[To do]: Copy, from the data below, each line that has the word "cardinality".

__________

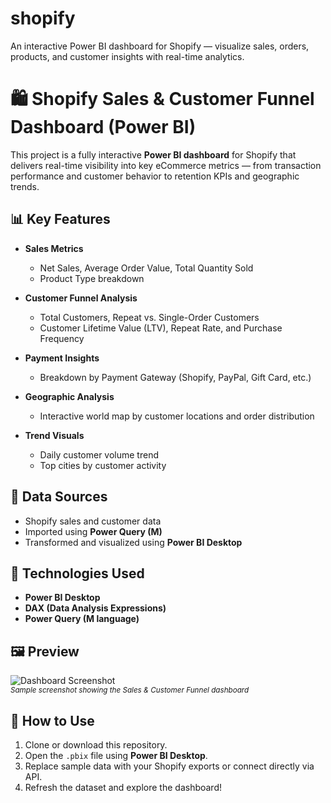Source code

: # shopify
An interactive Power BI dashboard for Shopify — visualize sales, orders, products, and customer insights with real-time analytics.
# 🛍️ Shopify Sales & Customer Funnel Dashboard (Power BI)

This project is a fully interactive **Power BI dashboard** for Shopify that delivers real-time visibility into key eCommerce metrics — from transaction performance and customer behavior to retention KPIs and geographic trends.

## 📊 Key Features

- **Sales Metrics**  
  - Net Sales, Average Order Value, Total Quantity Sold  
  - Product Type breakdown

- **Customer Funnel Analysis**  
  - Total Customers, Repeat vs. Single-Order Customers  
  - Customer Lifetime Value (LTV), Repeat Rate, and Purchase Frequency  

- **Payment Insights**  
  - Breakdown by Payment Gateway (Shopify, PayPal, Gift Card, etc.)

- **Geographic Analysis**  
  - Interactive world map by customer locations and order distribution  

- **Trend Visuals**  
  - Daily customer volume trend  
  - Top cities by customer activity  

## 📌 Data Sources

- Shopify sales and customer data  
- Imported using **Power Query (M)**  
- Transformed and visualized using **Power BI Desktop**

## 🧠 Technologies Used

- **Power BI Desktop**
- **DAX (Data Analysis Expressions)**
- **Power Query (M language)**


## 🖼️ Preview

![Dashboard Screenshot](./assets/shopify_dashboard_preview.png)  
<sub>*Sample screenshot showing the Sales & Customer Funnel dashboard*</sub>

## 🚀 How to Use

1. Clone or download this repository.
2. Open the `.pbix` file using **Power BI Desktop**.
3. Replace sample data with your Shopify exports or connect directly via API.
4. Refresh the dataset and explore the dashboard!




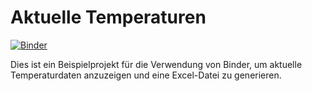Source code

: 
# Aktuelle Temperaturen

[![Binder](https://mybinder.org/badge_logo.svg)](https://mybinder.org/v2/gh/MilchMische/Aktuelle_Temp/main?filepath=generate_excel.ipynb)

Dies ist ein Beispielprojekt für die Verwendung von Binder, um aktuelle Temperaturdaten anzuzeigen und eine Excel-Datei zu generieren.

__________

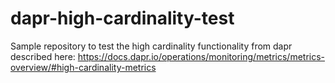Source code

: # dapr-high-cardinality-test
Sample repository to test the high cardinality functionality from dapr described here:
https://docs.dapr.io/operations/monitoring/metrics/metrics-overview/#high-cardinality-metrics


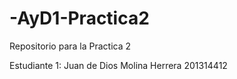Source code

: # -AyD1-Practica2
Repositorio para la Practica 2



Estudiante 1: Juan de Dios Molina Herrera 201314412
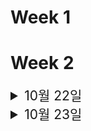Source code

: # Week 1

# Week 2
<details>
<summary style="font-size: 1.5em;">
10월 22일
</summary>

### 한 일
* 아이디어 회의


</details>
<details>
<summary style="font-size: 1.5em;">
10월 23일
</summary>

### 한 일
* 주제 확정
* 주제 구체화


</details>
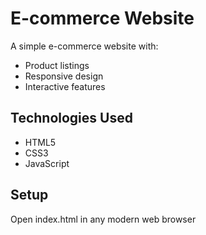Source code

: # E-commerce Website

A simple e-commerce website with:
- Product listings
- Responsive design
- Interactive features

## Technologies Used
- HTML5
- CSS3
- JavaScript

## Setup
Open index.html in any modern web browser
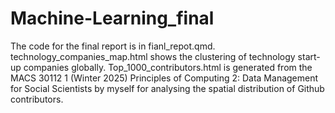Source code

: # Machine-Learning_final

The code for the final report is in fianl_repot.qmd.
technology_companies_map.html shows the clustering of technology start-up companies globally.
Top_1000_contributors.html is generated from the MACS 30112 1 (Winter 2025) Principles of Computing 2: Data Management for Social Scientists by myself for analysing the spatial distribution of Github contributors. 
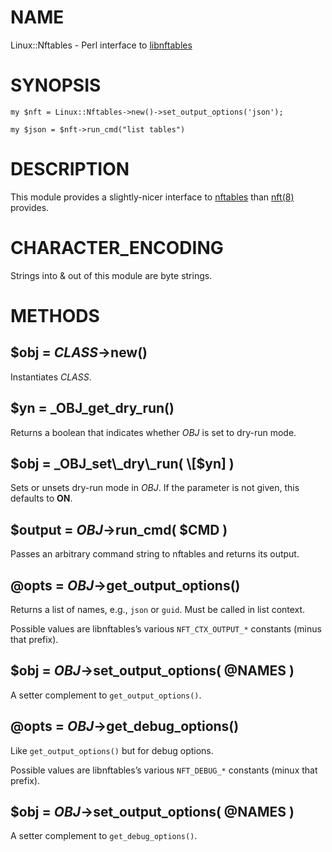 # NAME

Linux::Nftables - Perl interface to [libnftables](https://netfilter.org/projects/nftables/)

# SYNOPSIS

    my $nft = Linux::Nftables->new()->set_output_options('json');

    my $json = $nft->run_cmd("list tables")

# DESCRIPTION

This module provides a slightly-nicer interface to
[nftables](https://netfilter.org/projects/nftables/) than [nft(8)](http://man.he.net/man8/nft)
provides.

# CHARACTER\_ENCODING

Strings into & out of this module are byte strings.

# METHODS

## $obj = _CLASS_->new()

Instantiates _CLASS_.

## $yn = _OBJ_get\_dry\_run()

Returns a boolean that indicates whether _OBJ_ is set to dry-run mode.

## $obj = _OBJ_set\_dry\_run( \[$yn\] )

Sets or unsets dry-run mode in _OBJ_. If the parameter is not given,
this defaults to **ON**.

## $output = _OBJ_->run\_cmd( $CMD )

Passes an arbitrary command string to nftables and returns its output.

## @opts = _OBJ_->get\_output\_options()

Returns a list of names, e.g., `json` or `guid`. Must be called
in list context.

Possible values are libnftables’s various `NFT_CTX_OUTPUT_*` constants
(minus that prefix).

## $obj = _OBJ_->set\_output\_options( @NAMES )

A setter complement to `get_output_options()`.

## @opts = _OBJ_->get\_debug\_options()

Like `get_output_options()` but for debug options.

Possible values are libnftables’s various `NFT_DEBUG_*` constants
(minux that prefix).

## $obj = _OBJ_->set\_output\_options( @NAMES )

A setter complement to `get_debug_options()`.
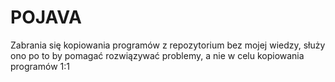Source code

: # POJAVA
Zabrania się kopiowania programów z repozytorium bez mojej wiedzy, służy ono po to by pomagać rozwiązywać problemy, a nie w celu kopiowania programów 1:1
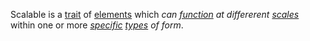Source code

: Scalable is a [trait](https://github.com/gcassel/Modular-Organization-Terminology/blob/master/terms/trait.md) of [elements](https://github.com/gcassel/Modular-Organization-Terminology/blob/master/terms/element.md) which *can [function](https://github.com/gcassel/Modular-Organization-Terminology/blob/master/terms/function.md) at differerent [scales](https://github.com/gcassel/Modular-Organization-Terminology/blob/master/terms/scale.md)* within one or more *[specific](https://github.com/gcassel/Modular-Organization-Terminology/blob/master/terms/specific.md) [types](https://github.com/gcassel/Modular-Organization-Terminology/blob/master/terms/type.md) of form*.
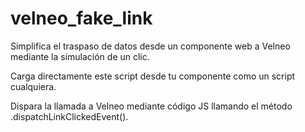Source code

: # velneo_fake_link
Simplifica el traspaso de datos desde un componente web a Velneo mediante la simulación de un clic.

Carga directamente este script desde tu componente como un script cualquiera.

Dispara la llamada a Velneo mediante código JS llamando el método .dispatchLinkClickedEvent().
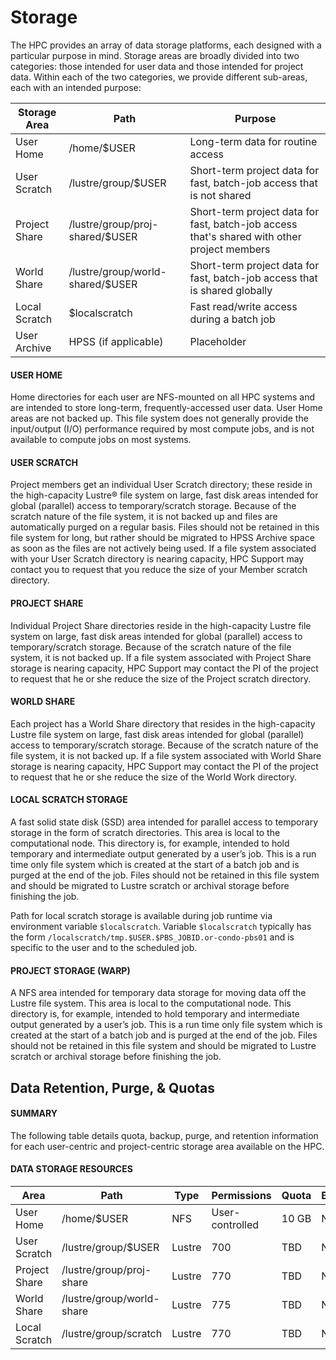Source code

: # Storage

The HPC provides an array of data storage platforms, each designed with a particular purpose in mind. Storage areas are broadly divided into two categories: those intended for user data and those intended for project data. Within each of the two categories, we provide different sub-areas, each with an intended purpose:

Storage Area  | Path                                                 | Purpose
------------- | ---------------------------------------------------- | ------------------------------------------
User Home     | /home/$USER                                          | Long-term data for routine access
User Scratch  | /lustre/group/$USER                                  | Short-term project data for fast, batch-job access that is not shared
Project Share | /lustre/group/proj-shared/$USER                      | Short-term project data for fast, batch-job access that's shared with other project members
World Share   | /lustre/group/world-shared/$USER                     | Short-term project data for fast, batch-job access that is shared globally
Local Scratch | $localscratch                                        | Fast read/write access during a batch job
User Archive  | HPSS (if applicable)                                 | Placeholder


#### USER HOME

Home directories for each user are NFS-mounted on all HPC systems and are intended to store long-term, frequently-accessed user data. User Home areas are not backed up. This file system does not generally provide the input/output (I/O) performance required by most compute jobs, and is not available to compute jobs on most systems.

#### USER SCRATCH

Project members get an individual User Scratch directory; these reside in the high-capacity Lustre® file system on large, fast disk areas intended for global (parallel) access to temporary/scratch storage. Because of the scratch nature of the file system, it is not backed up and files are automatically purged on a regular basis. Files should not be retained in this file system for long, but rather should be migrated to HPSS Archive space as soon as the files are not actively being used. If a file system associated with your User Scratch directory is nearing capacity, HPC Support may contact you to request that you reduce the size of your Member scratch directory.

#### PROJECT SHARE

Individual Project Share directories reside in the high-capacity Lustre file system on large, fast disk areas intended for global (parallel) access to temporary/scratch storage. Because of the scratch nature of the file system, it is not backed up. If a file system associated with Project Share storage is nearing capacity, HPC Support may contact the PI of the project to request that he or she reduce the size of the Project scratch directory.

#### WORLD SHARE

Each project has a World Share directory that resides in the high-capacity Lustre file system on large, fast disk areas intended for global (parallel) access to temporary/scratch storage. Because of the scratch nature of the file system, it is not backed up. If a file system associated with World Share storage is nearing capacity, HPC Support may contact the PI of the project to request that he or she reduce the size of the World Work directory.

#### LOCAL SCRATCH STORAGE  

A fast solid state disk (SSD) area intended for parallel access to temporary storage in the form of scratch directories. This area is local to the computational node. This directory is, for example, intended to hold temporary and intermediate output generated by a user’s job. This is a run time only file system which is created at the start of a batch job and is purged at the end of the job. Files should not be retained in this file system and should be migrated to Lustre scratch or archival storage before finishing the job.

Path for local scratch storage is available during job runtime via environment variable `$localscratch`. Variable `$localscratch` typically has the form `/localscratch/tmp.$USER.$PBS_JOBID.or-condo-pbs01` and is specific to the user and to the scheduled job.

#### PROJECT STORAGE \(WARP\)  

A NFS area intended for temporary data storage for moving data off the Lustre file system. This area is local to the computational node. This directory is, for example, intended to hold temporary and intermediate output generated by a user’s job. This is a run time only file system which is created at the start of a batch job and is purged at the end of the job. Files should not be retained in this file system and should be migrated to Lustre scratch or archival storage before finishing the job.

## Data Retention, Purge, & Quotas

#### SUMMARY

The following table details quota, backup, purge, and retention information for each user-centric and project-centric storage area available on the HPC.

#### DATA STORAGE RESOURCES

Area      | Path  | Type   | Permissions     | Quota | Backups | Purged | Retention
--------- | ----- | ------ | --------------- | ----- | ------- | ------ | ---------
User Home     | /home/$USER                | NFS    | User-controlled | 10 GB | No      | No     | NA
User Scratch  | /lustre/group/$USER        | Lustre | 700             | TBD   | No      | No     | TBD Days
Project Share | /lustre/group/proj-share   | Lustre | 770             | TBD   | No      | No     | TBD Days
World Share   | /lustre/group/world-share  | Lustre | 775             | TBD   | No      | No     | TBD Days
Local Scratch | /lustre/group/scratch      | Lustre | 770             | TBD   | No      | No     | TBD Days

__________

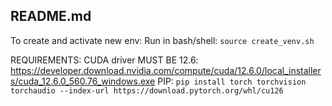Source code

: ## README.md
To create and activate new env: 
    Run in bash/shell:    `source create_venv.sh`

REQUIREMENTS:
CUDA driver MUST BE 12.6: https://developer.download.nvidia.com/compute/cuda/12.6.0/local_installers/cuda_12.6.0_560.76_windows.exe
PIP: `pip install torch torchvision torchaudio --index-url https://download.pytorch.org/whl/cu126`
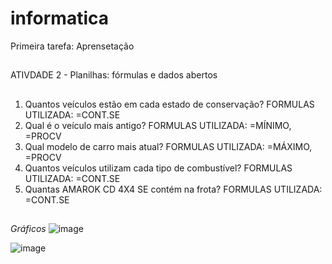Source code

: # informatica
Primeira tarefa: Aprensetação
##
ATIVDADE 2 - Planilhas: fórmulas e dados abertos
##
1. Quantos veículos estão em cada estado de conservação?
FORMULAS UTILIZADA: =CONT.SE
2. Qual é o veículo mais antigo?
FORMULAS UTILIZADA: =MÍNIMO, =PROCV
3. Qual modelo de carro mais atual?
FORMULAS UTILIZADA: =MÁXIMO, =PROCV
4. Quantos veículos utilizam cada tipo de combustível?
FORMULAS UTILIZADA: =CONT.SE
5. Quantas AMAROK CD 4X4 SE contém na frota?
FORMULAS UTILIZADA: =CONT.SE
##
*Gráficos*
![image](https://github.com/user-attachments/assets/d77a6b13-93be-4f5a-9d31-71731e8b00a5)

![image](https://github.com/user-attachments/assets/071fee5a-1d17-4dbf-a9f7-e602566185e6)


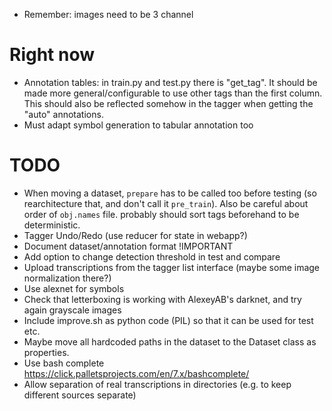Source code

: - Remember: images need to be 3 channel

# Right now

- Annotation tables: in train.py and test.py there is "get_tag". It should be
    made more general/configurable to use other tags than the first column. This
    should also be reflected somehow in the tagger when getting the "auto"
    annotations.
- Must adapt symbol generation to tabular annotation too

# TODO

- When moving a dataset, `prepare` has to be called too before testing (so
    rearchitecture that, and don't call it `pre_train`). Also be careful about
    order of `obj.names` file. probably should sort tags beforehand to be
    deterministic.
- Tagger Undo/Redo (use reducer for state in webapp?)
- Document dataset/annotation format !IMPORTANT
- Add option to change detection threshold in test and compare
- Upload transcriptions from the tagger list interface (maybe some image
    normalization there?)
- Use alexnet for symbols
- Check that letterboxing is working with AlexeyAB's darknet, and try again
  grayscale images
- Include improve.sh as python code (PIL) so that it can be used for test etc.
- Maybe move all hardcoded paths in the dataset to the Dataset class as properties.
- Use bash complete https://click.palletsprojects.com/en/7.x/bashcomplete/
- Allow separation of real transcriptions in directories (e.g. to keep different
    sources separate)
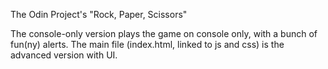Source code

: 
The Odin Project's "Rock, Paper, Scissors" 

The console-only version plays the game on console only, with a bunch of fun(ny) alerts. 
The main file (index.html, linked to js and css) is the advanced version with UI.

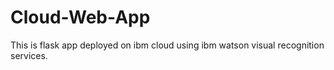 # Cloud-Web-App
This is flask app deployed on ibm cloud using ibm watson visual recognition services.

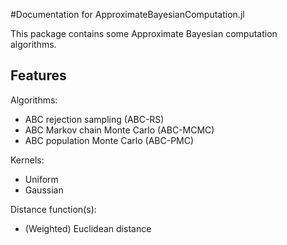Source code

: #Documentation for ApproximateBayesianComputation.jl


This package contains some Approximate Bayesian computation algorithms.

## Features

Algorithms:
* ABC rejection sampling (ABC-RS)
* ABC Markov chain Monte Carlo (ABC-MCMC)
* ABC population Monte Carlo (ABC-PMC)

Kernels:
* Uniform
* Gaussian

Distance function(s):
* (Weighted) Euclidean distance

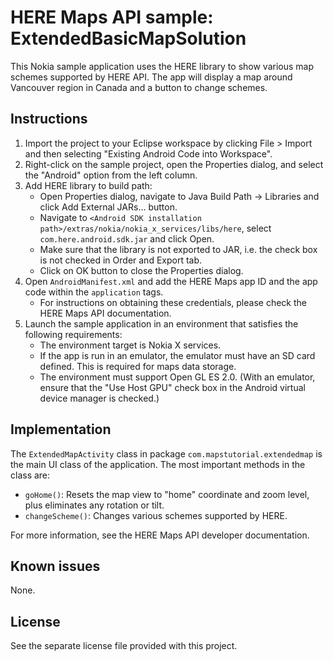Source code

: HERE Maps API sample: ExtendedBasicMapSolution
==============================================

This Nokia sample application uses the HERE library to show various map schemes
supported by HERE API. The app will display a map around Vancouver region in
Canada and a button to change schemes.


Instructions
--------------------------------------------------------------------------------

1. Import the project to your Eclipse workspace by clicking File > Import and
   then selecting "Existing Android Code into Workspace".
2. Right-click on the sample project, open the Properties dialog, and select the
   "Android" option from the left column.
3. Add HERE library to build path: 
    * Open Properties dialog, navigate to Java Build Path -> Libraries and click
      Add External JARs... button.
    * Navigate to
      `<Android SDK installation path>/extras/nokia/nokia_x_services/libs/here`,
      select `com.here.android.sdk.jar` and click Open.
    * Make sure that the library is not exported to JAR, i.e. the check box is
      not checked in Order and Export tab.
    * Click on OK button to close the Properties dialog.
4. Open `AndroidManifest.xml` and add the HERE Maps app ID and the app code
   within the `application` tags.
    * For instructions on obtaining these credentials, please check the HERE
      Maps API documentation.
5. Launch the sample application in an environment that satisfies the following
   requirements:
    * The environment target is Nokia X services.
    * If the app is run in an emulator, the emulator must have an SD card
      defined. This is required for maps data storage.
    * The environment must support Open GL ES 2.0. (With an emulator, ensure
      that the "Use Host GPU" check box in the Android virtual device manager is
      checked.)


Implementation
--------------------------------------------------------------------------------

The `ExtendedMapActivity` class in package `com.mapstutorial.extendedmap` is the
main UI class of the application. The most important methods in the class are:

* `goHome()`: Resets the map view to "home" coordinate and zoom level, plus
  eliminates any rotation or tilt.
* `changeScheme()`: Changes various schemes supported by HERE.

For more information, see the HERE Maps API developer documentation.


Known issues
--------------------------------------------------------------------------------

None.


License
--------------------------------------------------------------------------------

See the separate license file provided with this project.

__________

[Solved problem]:
: # dapr-high-cardinality-test
Sample repository to test the high cardinality functionality from dapr described here:
https://docs.dapr.io/operations/monitoring/metrics/metrics-overview/#high-cardinality-metrics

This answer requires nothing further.